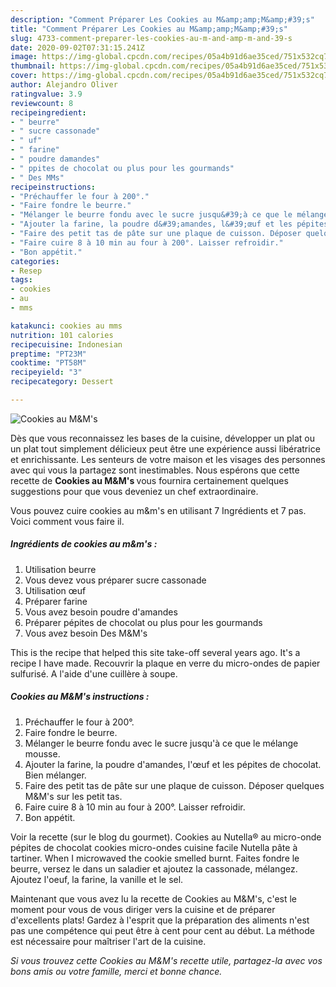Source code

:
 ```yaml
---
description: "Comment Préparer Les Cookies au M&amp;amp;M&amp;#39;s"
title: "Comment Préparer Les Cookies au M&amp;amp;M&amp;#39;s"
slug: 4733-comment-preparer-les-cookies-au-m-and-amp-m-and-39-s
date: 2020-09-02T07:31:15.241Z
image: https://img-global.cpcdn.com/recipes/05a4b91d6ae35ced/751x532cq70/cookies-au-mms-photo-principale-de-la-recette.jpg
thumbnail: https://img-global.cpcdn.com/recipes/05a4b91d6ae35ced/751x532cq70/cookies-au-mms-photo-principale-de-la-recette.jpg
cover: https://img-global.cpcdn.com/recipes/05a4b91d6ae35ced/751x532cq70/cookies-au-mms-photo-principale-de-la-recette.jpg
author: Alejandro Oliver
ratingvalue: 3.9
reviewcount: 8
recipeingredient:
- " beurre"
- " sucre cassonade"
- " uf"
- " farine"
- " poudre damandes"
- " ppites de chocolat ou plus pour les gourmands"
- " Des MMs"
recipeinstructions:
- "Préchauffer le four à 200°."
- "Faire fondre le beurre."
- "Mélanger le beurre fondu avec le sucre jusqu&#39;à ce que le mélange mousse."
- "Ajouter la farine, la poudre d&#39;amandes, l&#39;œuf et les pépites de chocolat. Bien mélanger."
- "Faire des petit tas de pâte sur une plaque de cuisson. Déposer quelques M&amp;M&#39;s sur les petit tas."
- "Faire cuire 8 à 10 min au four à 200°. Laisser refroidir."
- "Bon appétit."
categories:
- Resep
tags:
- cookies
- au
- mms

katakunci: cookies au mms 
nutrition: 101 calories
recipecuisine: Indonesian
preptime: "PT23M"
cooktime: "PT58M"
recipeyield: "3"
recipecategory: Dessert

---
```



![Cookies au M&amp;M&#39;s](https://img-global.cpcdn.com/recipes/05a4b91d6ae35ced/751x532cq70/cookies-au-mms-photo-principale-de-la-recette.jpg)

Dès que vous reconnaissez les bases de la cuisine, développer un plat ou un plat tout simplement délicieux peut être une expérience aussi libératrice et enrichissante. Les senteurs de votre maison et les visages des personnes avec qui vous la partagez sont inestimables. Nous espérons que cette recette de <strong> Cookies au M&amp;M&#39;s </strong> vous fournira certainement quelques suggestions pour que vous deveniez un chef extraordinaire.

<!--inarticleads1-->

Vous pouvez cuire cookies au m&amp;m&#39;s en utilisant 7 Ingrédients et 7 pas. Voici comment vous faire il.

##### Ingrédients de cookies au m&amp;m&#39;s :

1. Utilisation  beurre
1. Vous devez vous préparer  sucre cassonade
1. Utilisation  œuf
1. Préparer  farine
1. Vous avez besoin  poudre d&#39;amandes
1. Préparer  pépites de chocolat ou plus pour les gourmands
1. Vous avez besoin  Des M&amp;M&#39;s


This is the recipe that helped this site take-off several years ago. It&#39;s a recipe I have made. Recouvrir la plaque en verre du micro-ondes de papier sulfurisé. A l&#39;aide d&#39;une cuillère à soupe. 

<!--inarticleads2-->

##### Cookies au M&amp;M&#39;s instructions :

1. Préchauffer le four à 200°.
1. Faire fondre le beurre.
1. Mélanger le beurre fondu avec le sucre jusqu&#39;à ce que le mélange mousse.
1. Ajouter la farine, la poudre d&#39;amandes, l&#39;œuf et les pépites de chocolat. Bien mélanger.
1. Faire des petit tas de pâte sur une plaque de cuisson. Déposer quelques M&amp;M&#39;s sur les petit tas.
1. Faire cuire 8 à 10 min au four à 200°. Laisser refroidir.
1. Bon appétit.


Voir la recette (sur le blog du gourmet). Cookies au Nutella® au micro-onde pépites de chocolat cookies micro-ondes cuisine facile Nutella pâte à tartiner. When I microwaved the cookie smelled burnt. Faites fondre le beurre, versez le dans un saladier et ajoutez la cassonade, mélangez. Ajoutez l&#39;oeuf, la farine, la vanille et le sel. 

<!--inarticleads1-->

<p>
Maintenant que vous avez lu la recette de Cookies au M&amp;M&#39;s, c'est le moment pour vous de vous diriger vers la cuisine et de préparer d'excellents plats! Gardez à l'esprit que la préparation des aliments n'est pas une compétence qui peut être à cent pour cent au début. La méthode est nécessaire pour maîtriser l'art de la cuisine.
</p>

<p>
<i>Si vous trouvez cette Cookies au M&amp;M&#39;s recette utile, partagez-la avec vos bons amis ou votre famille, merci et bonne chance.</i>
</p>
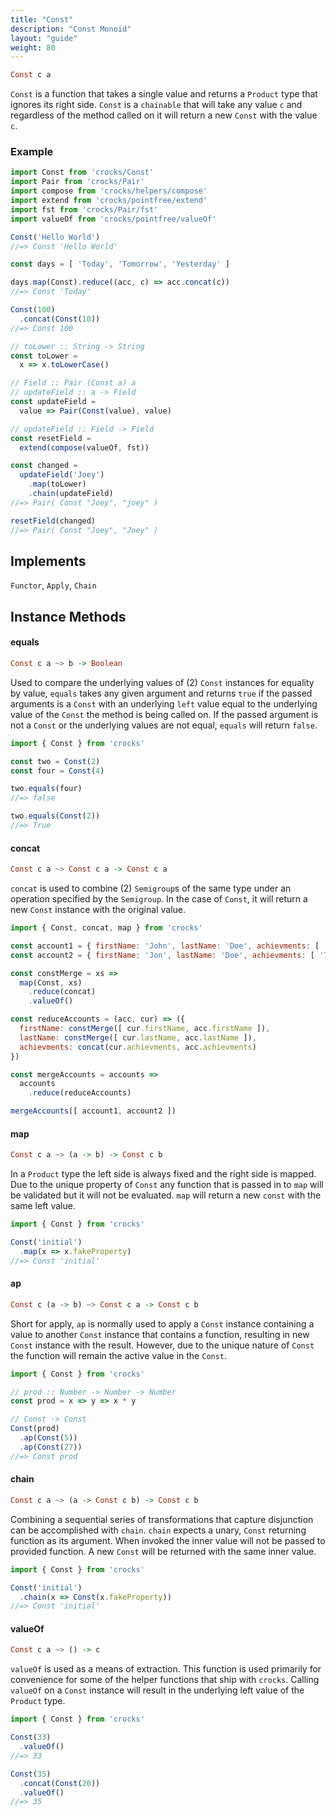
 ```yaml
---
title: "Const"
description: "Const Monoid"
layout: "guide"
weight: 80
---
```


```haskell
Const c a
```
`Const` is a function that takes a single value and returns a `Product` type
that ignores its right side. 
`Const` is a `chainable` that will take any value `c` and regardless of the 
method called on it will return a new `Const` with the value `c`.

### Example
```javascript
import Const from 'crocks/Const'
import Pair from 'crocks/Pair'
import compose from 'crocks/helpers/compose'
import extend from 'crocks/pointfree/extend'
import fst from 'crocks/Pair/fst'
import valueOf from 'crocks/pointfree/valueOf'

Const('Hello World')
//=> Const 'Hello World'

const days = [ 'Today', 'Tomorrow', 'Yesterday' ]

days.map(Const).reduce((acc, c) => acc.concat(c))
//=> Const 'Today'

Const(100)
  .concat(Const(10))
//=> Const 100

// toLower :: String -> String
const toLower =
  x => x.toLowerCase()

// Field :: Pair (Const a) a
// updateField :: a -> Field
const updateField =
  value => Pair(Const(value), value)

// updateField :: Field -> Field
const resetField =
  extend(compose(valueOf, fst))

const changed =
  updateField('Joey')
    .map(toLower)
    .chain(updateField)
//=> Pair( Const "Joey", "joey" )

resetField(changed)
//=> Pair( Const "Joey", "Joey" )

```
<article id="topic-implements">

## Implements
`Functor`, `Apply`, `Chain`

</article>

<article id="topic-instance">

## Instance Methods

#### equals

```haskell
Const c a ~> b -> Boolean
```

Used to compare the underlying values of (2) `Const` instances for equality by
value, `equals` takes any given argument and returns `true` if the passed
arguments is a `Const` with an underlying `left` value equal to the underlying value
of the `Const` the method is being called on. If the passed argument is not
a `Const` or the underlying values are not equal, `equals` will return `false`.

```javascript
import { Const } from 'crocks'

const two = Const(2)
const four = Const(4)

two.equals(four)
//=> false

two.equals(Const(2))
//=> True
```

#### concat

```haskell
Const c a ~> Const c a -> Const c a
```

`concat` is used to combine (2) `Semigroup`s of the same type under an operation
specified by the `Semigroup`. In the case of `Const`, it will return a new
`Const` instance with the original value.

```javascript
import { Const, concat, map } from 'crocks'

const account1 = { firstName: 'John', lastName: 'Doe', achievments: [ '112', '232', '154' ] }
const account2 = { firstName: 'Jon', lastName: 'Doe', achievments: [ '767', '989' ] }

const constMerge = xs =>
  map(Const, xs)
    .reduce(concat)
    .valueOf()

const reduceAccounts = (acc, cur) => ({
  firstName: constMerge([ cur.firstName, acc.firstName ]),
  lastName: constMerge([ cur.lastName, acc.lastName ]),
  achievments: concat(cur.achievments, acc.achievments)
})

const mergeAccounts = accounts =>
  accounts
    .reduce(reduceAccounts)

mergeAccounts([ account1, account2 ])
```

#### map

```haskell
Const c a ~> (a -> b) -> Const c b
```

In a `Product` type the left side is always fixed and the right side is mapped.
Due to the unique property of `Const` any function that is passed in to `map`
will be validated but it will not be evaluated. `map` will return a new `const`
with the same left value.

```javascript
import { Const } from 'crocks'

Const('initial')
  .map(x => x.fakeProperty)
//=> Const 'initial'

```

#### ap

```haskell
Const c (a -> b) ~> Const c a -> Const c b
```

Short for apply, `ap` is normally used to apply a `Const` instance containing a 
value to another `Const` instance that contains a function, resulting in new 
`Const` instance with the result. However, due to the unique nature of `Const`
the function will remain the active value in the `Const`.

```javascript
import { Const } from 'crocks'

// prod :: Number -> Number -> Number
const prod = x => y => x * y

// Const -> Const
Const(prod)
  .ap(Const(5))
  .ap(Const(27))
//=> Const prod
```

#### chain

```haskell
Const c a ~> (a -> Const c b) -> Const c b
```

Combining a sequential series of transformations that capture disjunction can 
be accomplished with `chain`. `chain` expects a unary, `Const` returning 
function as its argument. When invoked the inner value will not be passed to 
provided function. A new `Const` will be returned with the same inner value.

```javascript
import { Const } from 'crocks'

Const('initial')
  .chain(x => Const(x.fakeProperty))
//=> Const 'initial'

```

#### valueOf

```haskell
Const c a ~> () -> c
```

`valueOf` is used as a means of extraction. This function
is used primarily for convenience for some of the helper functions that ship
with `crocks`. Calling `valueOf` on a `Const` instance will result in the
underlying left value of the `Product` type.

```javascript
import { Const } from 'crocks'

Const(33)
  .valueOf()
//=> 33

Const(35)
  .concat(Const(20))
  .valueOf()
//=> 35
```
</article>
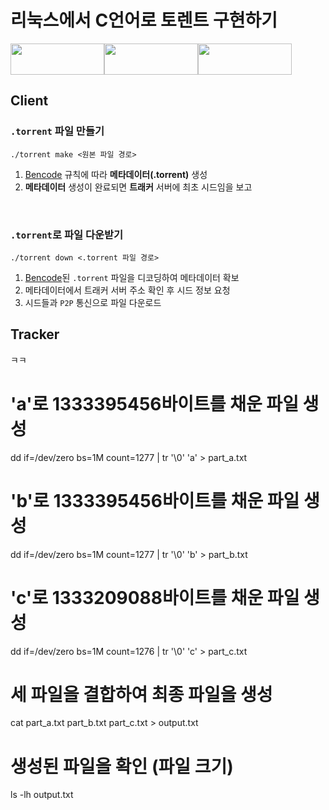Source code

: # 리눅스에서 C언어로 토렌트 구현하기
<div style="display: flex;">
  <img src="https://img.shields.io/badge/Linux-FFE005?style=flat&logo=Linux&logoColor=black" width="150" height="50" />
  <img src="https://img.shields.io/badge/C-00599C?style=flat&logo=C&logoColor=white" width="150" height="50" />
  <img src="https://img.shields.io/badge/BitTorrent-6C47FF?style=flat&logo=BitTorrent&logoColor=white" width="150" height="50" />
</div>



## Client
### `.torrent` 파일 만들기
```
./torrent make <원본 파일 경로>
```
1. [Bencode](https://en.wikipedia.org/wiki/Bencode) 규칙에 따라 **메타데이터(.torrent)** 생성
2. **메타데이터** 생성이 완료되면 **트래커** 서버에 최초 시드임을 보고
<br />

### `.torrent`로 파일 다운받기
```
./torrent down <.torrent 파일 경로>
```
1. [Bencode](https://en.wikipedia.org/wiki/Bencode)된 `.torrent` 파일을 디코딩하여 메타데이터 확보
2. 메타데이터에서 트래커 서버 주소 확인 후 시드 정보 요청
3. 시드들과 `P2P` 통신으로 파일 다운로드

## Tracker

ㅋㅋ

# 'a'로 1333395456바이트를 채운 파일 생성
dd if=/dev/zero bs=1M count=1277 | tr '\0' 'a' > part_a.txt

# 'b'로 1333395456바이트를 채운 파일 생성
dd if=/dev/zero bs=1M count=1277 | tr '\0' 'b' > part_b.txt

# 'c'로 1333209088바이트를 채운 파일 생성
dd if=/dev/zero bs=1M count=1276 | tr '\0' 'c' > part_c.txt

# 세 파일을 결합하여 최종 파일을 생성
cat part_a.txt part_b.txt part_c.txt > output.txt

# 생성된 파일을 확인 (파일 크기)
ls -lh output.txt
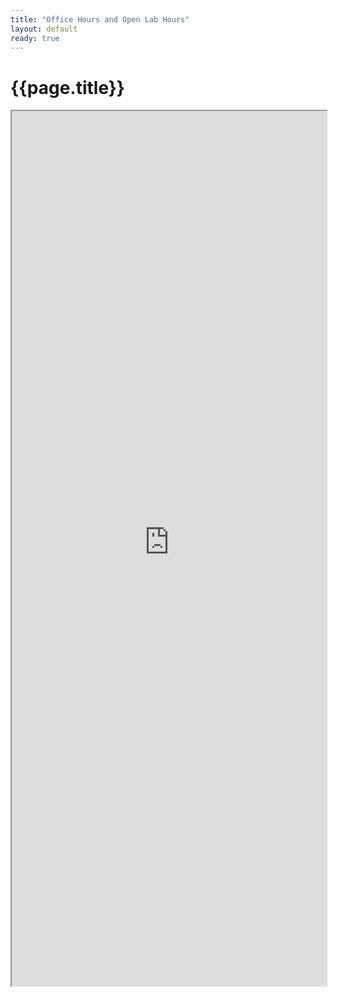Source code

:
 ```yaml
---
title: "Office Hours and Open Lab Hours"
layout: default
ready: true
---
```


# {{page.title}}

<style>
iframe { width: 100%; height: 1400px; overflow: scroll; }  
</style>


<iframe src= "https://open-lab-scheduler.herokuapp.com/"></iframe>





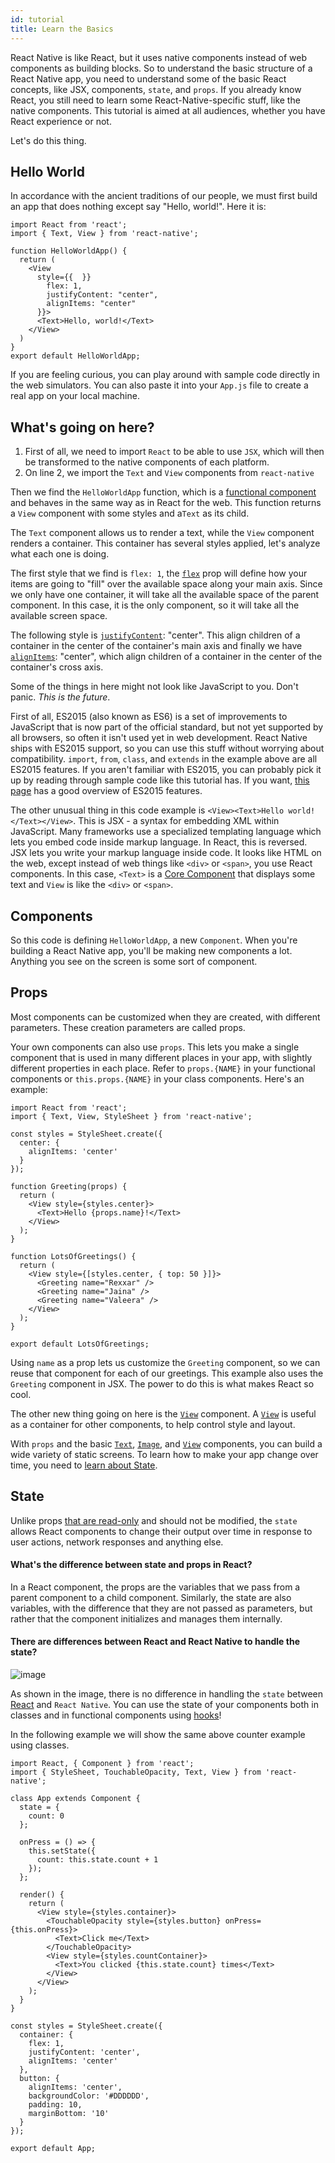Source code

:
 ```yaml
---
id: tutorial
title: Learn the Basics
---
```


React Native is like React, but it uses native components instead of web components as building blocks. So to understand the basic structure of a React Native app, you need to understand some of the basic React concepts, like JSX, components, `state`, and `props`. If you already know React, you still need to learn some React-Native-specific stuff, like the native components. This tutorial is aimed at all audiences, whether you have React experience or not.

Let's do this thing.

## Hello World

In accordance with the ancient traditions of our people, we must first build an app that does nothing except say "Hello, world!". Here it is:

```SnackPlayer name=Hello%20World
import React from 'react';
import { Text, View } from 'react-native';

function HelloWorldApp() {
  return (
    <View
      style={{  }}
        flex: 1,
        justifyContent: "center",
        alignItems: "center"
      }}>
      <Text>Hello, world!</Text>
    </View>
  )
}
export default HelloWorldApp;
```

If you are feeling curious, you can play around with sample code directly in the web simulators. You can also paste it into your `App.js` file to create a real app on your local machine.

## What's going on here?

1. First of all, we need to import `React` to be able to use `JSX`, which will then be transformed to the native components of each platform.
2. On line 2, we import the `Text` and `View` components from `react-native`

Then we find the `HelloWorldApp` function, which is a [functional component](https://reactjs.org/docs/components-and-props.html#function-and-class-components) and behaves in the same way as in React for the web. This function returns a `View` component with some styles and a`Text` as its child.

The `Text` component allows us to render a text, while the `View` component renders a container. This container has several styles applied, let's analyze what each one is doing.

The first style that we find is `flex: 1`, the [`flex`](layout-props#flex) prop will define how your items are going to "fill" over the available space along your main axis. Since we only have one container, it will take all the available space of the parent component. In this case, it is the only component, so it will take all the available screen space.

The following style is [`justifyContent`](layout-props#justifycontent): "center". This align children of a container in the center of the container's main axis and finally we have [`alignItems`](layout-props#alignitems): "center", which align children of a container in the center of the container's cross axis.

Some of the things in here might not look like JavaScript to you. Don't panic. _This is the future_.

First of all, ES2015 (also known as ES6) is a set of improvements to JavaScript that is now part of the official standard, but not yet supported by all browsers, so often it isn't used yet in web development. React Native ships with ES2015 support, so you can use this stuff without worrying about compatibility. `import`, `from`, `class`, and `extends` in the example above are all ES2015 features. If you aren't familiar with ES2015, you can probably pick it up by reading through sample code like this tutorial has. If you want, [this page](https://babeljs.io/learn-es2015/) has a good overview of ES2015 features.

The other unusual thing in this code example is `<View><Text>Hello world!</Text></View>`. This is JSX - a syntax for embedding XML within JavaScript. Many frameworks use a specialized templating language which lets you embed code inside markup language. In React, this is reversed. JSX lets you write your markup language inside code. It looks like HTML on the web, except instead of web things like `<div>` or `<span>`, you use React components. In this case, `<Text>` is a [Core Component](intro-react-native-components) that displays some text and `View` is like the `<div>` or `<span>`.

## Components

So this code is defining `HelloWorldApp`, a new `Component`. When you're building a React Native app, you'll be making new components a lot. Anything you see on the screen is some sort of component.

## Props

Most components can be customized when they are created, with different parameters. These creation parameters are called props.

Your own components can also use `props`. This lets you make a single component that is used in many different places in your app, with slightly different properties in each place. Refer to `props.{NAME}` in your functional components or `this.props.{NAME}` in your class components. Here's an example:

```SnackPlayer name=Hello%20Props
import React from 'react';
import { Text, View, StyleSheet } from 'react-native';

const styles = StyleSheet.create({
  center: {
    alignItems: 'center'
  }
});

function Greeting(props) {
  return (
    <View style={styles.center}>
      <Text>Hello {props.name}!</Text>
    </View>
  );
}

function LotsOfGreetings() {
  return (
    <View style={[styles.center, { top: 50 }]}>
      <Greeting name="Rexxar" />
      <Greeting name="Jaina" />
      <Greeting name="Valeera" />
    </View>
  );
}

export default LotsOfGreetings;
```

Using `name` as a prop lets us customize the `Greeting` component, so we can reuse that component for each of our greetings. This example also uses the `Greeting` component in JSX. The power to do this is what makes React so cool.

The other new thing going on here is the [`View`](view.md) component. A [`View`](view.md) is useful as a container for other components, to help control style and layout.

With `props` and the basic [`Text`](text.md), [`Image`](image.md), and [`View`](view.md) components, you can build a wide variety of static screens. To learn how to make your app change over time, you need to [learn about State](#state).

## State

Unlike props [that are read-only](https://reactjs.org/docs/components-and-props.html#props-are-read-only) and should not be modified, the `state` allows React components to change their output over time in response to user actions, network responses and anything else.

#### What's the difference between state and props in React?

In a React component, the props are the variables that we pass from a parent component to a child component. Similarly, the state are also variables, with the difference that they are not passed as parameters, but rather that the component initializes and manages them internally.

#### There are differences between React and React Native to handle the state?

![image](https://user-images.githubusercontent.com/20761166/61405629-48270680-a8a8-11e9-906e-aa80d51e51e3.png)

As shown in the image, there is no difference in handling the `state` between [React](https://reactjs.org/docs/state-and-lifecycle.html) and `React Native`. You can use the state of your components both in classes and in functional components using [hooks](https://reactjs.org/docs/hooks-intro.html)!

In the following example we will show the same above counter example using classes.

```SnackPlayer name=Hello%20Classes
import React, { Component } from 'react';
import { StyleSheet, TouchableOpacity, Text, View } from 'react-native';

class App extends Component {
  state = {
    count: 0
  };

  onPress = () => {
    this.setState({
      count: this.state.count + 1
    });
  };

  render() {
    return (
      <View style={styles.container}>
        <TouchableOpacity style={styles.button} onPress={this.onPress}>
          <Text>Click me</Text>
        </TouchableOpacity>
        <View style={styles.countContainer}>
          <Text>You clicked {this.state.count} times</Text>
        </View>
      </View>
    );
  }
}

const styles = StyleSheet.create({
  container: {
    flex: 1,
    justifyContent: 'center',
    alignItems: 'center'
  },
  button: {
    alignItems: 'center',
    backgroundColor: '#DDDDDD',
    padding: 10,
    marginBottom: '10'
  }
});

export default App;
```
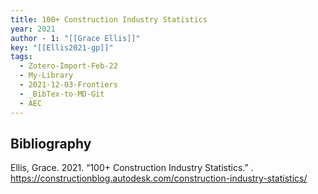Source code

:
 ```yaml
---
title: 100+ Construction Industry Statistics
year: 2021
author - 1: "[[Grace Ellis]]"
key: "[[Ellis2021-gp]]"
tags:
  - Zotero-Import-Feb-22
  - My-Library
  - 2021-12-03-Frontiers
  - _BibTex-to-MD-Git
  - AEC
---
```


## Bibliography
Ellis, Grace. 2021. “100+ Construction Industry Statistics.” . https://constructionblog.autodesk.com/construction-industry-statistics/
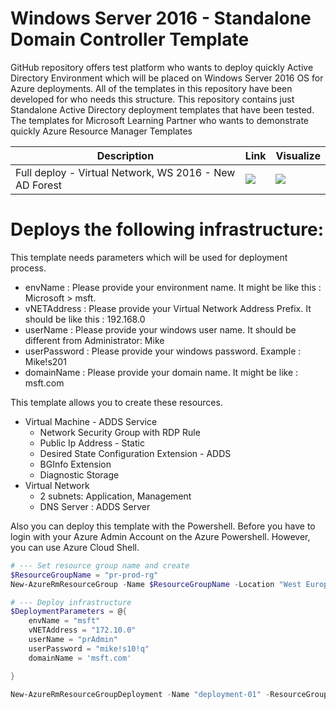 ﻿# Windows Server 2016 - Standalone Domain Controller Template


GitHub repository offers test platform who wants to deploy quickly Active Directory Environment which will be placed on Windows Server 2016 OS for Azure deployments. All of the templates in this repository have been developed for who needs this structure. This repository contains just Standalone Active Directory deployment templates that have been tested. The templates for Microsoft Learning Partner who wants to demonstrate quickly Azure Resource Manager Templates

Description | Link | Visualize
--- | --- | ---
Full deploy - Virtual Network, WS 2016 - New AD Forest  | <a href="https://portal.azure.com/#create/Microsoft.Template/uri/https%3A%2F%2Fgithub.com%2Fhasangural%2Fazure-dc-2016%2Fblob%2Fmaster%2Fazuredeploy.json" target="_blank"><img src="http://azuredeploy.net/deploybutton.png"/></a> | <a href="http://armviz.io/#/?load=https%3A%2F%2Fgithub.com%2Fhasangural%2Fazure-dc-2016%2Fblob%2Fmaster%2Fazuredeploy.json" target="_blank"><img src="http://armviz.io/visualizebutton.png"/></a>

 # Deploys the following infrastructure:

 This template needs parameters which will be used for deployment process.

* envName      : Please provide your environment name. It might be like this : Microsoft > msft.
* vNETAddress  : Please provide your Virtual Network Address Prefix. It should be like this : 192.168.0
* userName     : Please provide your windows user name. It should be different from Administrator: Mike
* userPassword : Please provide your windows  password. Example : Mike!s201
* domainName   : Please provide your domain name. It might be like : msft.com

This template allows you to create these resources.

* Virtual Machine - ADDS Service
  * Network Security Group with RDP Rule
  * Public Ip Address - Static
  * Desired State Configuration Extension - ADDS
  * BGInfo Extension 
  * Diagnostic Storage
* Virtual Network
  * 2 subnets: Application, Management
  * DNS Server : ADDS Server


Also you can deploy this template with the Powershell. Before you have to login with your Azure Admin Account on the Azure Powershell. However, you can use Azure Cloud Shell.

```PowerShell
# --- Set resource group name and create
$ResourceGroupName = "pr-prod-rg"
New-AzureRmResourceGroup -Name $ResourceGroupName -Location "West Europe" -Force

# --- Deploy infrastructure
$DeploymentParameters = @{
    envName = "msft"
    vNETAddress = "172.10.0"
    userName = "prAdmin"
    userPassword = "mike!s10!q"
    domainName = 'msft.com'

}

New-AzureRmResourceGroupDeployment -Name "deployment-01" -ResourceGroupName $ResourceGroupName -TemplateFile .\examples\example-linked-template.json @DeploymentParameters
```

> **Work instructions**
From the listing, copy every line where the string "width" appears.

> **Result of this task**
  <img src="https://img.shields.io/badge/Linux-FFE005?style=flat&logo=Linux&logoColor=black" width="150" height="50" />
  <img src="https://img.shields.io/badge/C-00599C?style=flat&logo=C&logoColor=white" width="150" height="50" />
  <img src="https://img.shields.io/badge/BitTorrent-6C47FF?style=flat&logo=BitTorrent&logoColor=white" width="150" height="50" />
iframe { width: 100%; height: 1400px; overflow: scroll; }  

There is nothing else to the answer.